Texas Moves to End “Law of Parties” and Clergy Ban in Death Chamber

Texas House Votes Against Controversial “Law of Parties”

May 17, 2021 | In early May, the Texas House overwhelmingly voted in favor of a bill that would end the state’s “Law of Parties,” which allows death sentences to be handed down to individuals present for crimes they were fully unaware would take place.

The bill, sponsored by Rep. Jeff Leach (R), still needs to pass one final vote in the House before moving to the Senate for consideration.

Texas is not the only state that allows for the execution of people who did themselves commit capital murder. The state of Alabama, under its “accomplice law,” executed Nathaniel Woods in March 2020 for being a co-conspirator in a capital case.
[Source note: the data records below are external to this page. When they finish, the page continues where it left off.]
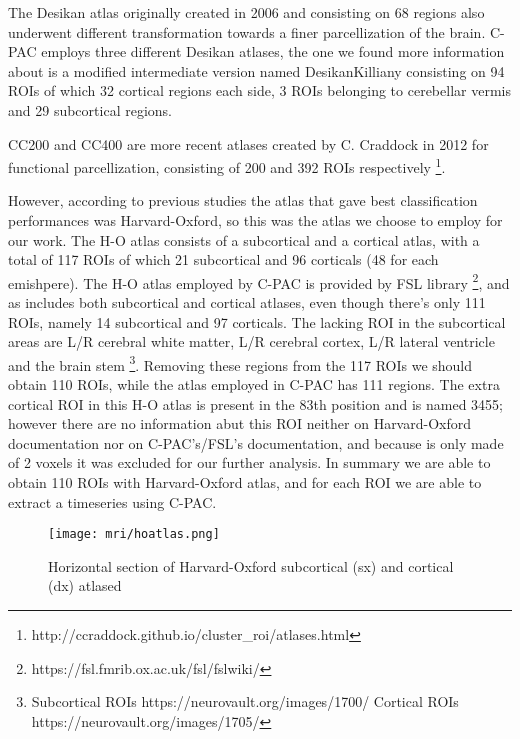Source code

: \documentclass[11pt]{report}
\begin{document}
The Desikan atlas \cite{desikan2006} originally created in 2006 and consisting on 68 regions also underwent different transformation towards a finer parcellization of the brain. C-PAC employs three different Desikan atlases, the one we found more information about is a modified intermediate version named DesikanKilliany consisting on 94 ROIs of which 32 cortical regions each side, 3 ROIs belonging to cerebellar vermis and 29 subcortical regions.

CC200 and CC400 are more recent atlases created by C. Craddock in 2012 \cite{craddock2012} for functional parcellization, consisting of 200 and 392 ROIs respectively \footnote{http://ccraddock.github.io/cluster\_roi/atlases.html}.

However, according to previous studies \cite{spera-2019} the atlas that gave best classification performances was Harvard-Oxford, so this was the atlas we choose to employ for our work.
The H-O atlas consists of a subcortical and a cortical atlas, with a total of 117 ROIs of which 21 subcortical and 96 corticals (48 for each emishpere).
The H-O atlas employed by C-PAC is provided by FSL library \footnote{https://fsl.fmrib.ox.ac.uk/fsl/fslwiki/}, and as includes both subcortical and cortical atlases, even though there's only 111 ROIs, namely 14 subcortical and 97 corticals.
The lacking ROI in the subcortical areas are L/R cerebral white matter, L/R cerebral cortex, L/R lateral ventricle and the brain stem \footnote{Subcortical ROIs https://neurovault.org/images/1700/ \quad Cortical ROIs https://neurovault.org/images/1705/ }.
Removing these regions from the 117 ROIs we should obtain 110 ROIs, while the atlas employed in C-PAC has 111 regions.
The extra cortical ROI in this H-O atlas is present in the 83th position and is named 3455; however there are no information abut this ROI neither on Harvard-Oxford documentation nor on C-PAC's/FSL's documentation, and because is only made of 2 voxels it was excluded for our further analysis.
In summary we are able to obtain 110 ROIs with Harvard-Oxford atlas, and for each ROI we are able to extract a timeseries using C-PAC.

\begin{figure}[h]
\centering
\texttt{[image: mri/hoatlas.png]}
\caption{Horizontal section of Harvard-Oxford subcortical (sx) and cortical (dx) atlased}
\label{fig:hoatlas}
\end{figure}
\end{document}
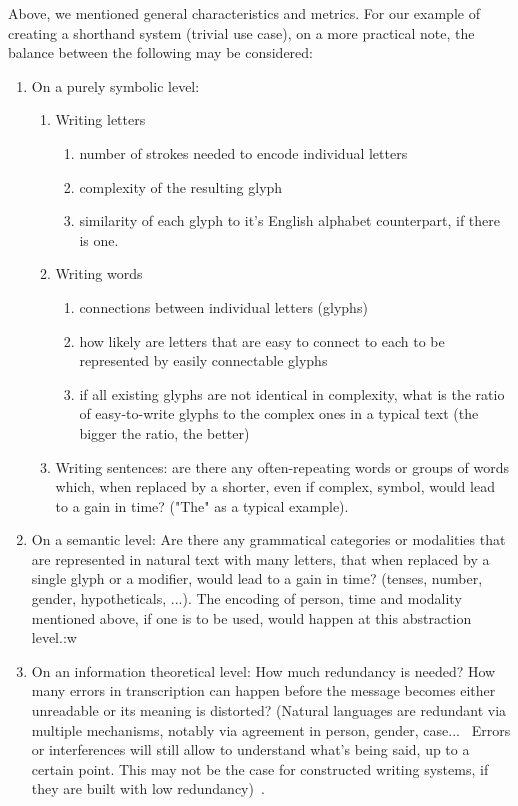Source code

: \documentclass{vgtc}                          %
\begin{document}
Above, we mentioned general characteristics and metrics. For our example of creating a shorthand system (trivial use case), on a more practical note, the balance between the following may be considered:
\begin{enumerate}
        \item On a purely symbolic level:
        \begin{enumerate}
                \item Writing letters
                \begin{enumerate}
                        \item number of strokes needed to encode individual letters
                        \item complexity of the resulting glyph
                        \item similarity of each glyph to it's English alphabet counterpart, if there is one.
                \end{enumerate}
                \item Writing words
                \begin{enumerate}
                        \item connections between individual letters (glyphs)
                        \item how likely are letters that are easy to connect to each to be represented by easily connectable glyphs
                        \item if all existing glyphs are not identical in complexity, what is the ratio of easy-to-write glyphs to the complex ones in a typical text (the bigger the ratio, the better)
                \end{enumerate}
        \item Writing sentences: are there any often-repeating words or groups of words which, when replaced by a shorter, even if complex, symbol, would lead to a gain in time? ("The" as a typical example).
        \end{enumerate}
        \item On a semantic level: Are there any grammatical categories or modalities that are represented in natural text with many letters, that when replaced by a single glyph or a modifier, would lead to a gain in time? (tenses, number, gender, hypotheticals, ...). The encoding of person, time and modality mentioned above, if one is to be used, would happen at this abstraction level.:w
        \item On an information theoretical level: How much redundancy is needed? How many errors in transcription can happen before the message becomes either unreadable or its meaning is distorted?  (Natural languages  are redundant via multiple mechanisms, notably via agreement in person, gender, case...~\cite{bussmann2006routledge} Errors or interferences will still allow to understand what’s being said, up to a certain point. This may not be the case for constructed writing systems, if they are built with low redundancy)~\cite{reza1961introduction}.
\end{enumerate}
\end{document}
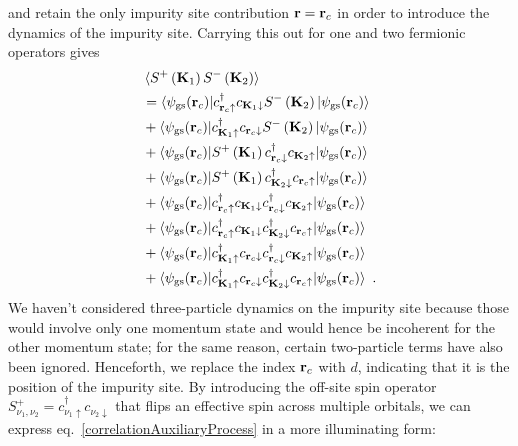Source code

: \documentclass[reprint,hidelinks]{revtex4-2}
\begin{document}
and retain the only impurity site contribution \({\bf r}={\bf r}_c\) in order to introduce the dynamics of the impurity site. Carrying this out for one and two fermionic operators gives
\begin{equation}\begin{aligned}\label{correlationAuxiliaryProcess}
	&\braket{S^+\left({\bf K}_1\right)S^-\left({\bf K}_2\right)} \\
	&= \braket{\psi_\text{gs}({\bf r}_c) | c^\dagger_{{\bf r}_c \uparrow} c_{{\bf K}_1 \downarrow} S^-\left({\bf K}_2\right) | \psi_\text{gs}({\bf r}_c)}\\
	&+ \braket{\psi_\text{gs}({\bf r}_c) | c^\dagger_{{\bf K}_1 \uparrow} c_{{\bf r}_c \downarrow} S^-\left({\bf K}_2\right) | \psi_\text{gs}({\bf r}_c)}\\
	&+ \braket{\psi_\text{gs}({\bf r}_c) | S^+\left({\bf K}_1\right) c^\dagger_{{\bf r}_c \downarrow} c_{{\bf K}_2 \uparrow} | \psi_\text{gs}({\bf r}_c)}\\
	&+ \braket{\psi_\text{gs}({\bf r}_c) | S^+\left({\bf K}_1\right) c^\dagger_{{\bf K}_2 \downarrow} c_{{\bf r}_c \uparrow} | \psi_\text{gs}({\bf r}_c)}\\
	&+ \braket{\psi_\text{gs}({\bf r}_c) | c^\dagger_{{\bf r}_c \uparrow} c_{{\bf K}_1 \downarrow} c^\dagger_{{\bf r}_c \downarrow} c_{{\bf K}_2 \uparrow} | \psi_\text{gs}({\bf r}_c)}\\
	&+ \braket{\psi_\text{gs}({\bf r}_c) | c^\dagger_{{\bf r}_c \uparrow} c_{{\bf K}_1 \downarrow} c^\dagger_{{\bf K}_2 \downarrow} c_{{\bf r}_c \uparrow} | \psi_\text{gs}({\bf r}_c)}\\
	&+ \braket{\psi_\text{gs}({\bf r}_c) | c^\dagger_{{\bf K}_1 \uparrow} c_{{\bf r}_c \downarrow} c^\dagger_{{\bf r}_c \downarrow} c_{{\bf K}_2 \uparrow} | \psi_\text{gs}({\bf r}_c)}\\
	&+ \braket{\psi_\text{gs}({\bf r}_c) | c^\dagger_{{\bf K}_1 \uparrow} c_{{\bf r}_c \downarrow} c^\dagger_{{\bf K}_2 \downarrow} c_{{\bf r}_c \uparrow} | \psi_\text{gs}({\bf r}_c)}~.
\end{aligned}\end{equation}
We haven't considered three-particle dynamics on the impurity site because those would involve only one momentum state and would hence be incoherent for the other momentum state; for the same reason, certain two-particle terms have also been ignored. Henceforth, we replace the index \({\bf r}_c\) with \(d\), indicating that it is the position of the impurity site. By introducing the off-site spin operator \(S^+_{\nu_1,\nu_2} = c^\dagger_{\nu_1 \uparrow} c_{\nu_2 \downarrow}\) that flips an effective spin across multiple orbitals, we can express eq.~\ref{correlationAuxiliaryProcess} in a more illuminating form:
\end{document}
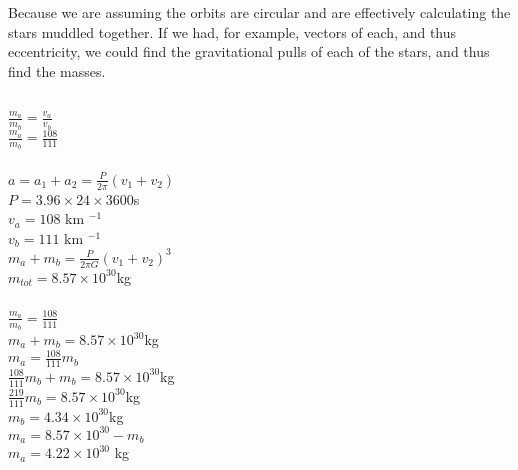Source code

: \documentclass{article}
\begin{document}
\subsubsection{}
    \begin{center}
        Because we are assuming the orbits are circular and are effectively calculating the stars muddled together. If we had, for example, vectors of each, and thus eccentricity, we could find the gravitational pulls of each of the stars, and thus find the masses.
    \end{center}

\subsection{}
\subsubsection{}

\begin{center}
        \(\frac{m_a}{m_b} = \frac{v_a}{v_b}\)\\
        \(\frac{m_a}{m_b} = \frac{108}{111}\)
\end{center}

\subsubsection{}

\begin{center}
    \(a = a_1 + a_2 = \frac{P}{2\pi}(v_1 + v_2)\)\\
    \(P = 3.96 \times 24 \times 3600\)s \\
    \(v_a = 108 \) km \(^{-1}\)\\
    \(v_b = 111 \) km \(^{-1}\)\\
    \vspace{6mm}
    \(m_a + m_b = \frac{P}{2\pi G} (v_1 + v_2)^3 \)\\
    \(m_{tot} = 8.57 \times 10^{30}\)kg
\end{center}


\subsubsection{}
\begin{center}
    \(\frac{m_a}{m_b} = \frac{108}{111}\)\\
    \(m_a + m_b = 8.57 \times 10^{30}\)kg \\
    \(m_a = \frac{108}{111}m_b \)\\
    \(\frac{108}{111}m_b +m_b = 8.57 \times 10^{30}\)kg \\
    \(\frac{219}{111}m_b = 8.57 \times 10^{30}\)kg \\
    \(m_b = 4.34 \times 10^{30}\)kg\\
    \(m_a = 8.57 \times 10^{30} - m_b\)\\
    \(m_a = 4.22 \times 10^{30}\) kg




\end{center}
\end{document}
His co-defendant, Kerry Spencer, took sole responsibility for the killings.

Texas Prison Allow Clergy and Spiritual Advisors Back into the Death Chamber

Last month, Texas also lifted a two-year ban on clergy and spiritual advisors present in the death chamber.

In April 2019, the U.S. Supreme Court halted the execution of Patrick Murphy from being carried out after Texas would not allow his Buddhist chaplain to be present in the death chamber. In response to that ruling, Texas subsequently banned all spiritual advisors from being present in the death chamber.

Another individual on Texas’ death row, Ruben Gutierrez, was also given a stay of execution the by the U.S. Supreme Court in 2020 based on similar grounds of religious rights violation.